[[ Dataset content open ]]

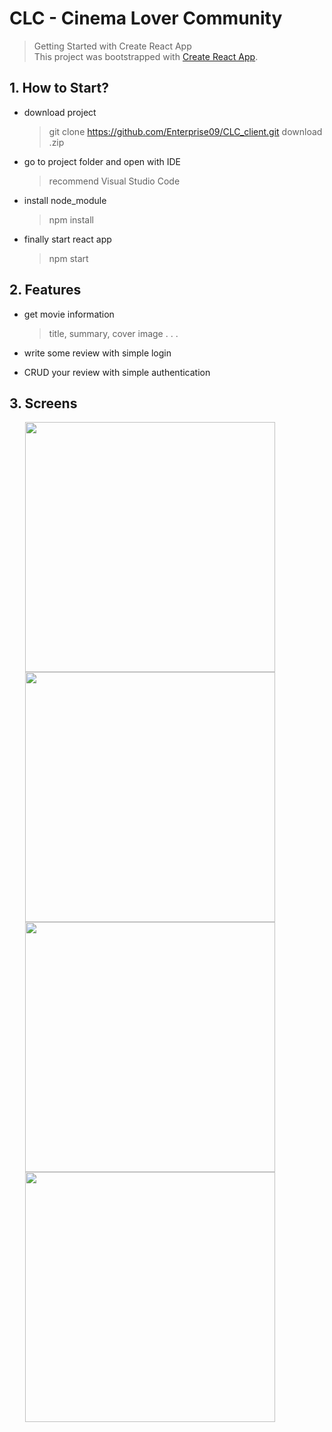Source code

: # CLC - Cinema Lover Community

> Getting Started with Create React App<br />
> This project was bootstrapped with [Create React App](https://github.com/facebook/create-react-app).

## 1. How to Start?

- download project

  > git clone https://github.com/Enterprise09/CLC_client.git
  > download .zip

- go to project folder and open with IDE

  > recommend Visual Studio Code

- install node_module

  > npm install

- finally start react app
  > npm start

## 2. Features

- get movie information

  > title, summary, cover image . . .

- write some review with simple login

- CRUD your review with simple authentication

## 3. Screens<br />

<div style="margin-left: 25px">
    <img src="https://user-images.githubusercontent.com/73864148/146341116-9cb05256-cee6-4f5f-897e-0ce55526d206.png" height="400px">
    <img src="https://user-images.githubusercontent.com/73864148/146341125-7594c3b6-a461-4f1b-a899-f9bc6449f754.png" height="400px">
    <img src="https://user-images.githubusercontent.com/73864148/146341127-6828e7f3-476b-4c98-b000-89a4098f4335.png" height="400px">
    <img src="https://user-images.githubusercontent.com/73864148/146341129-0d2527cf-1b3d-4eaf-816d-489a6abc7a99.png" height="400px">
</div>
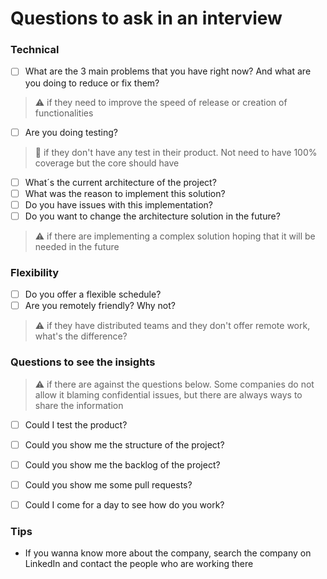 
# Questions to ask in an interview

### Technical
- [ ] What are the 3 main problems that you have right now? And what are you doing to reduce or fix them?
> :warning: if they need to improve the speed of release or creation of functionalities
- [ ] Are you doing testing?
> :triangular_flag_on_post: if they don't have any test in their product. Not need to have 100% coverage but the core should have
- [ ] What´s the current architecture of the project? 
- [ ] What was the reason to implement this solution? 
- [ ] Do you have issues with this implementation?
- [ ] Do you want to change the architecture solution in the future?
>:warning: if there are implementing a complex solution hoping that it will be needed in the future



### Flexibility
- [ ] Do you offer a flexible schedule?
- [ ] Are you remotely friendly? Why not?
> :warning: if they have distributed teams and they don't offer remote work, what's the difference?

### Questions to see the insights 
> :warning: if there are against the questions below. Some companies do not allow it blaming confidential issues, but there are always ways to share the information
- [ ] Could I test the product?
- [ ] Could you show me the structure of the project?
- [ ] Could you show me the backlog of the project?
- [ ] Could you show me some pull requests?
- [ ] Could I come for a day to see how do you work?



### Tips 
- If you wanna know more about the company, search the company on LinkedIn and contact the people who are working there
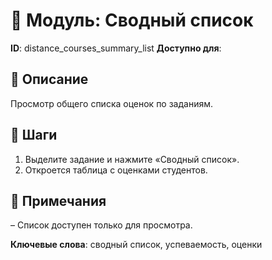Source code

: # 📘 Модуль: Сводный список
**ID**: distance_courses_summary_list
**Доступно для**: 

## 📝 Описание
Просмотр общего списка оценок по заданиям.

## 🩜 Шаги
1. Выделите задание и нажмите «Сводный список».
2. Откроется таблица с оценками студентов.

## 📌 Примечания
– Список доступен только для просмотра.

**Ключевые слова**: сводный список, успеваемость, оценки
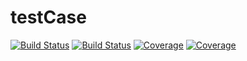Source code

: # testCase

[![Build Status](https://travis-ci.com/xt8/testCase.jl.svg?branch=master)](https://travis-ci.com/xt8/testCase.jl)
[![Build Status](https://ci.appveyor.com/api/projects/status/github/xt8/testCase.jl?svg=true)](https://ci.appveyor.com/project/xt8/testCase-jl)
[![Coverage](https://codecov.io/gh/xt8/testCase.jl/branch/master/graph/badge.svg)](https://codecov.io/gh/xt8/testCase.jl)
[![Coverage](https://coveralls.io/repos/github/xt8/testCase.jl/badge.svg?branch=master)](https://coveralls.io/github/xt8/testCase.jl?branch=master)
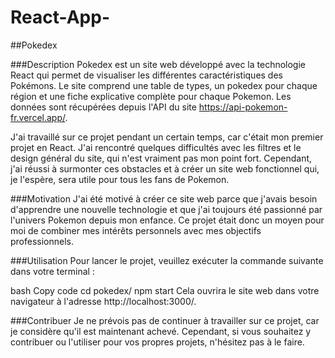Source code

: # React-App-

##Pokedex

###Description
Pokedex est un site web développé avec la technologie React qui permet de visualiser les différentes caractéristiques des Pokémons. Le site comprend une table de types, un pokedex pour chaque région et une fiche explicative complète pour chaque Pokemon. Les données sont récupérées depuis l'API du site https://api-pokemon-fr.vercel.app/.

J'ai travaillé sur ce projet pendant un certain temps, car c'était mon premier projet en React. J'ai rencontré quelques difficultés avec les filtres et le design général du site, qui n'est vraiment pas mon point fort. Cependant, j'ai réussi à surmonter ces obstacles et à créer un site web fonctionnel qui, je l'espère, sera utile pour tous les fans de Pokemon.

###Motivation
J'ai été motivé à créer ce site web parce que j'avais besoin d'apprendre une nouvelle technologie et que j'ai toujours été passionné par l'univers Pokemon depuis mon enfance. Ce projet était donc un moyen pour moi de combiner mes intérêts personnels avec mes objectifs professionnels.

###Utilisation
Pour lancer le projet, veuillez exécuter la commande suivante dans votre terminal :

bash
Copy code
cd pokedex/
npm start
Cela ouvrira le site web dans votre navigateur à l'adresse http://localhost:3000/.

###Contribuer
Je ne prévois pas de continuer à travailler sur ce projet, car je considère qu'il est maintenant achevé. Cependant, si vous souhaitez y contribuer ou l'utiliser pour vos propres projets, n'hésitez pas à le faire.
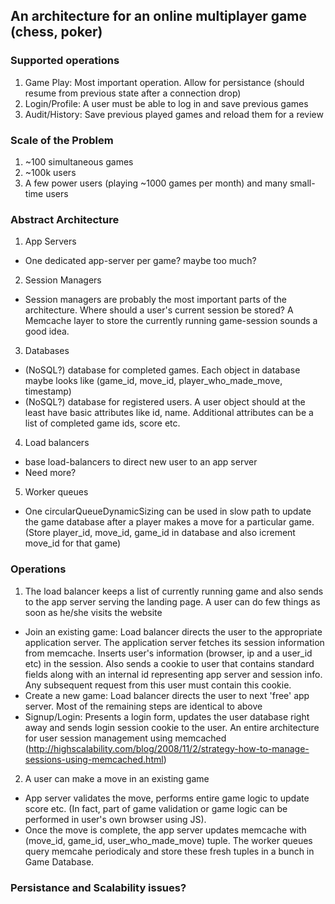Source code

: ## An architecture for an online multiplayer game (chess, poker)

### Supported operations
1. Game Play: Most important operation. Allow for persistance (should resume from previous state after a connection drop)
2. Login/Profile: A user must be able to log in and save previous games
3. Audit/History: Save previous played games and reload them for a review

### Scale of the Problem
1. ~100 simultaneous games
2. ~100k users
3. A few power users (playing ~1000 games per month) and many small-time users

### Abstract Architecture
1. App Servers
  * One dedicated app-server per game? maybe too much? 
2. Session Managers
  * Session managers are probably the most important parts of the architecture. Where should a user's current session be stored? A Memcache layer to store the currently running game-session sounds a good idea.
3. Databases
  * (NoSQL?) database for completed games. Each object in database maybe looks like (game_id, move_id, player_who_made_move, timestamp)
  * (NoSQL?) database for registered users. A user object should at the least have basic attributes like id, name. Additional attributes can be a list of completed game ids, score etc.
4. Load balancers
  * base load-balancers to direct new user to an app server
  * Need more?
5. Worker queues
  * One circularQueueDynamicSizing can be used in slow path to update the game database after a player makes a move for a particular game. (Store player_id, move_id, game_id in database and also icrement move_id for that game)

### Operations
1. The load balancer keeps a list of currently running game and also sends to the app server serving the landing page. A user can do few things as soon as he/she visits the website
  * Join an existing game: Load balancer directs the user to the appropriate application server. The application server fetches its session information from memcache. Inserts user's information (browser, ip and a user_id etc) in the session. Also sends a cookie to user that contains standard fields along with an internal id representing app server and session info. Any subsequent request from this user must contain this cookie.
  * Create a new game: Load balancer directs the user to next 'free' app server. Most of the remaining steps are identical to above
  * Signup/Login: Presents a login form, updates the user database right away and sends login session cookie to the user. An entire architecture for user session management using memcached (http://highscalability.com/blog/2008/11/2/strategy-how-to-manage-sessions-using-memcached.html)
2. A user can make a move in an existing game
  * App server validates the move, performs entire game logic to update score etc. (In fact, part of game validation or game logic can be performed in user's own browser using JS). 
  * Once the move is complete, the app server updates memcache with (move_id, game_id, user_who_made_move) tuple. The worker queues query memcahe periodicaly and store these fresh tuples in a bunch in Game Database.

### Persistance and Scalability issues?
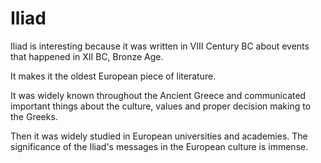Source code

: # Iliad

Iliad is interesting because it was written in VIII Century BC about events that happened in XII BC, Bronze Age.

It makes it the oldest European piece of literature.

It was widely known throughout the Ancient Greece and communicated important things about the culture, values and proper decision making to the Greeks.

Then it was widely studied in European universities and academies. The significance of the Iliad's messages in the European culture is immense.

[[ Dataset content closed ]]

Exercise goal - Beginning with the line in which "It was widely known" appears, print each remaining line of the listing exactly, the last line included.

Solution to this problem -
It was widely known throughout the Ancient Greece and communicated important things about the culture, values and proper decision making to the Greeks.

Then it was widely studied in European universities and academies. The significance of the Iliad's messages in the European culture is immense.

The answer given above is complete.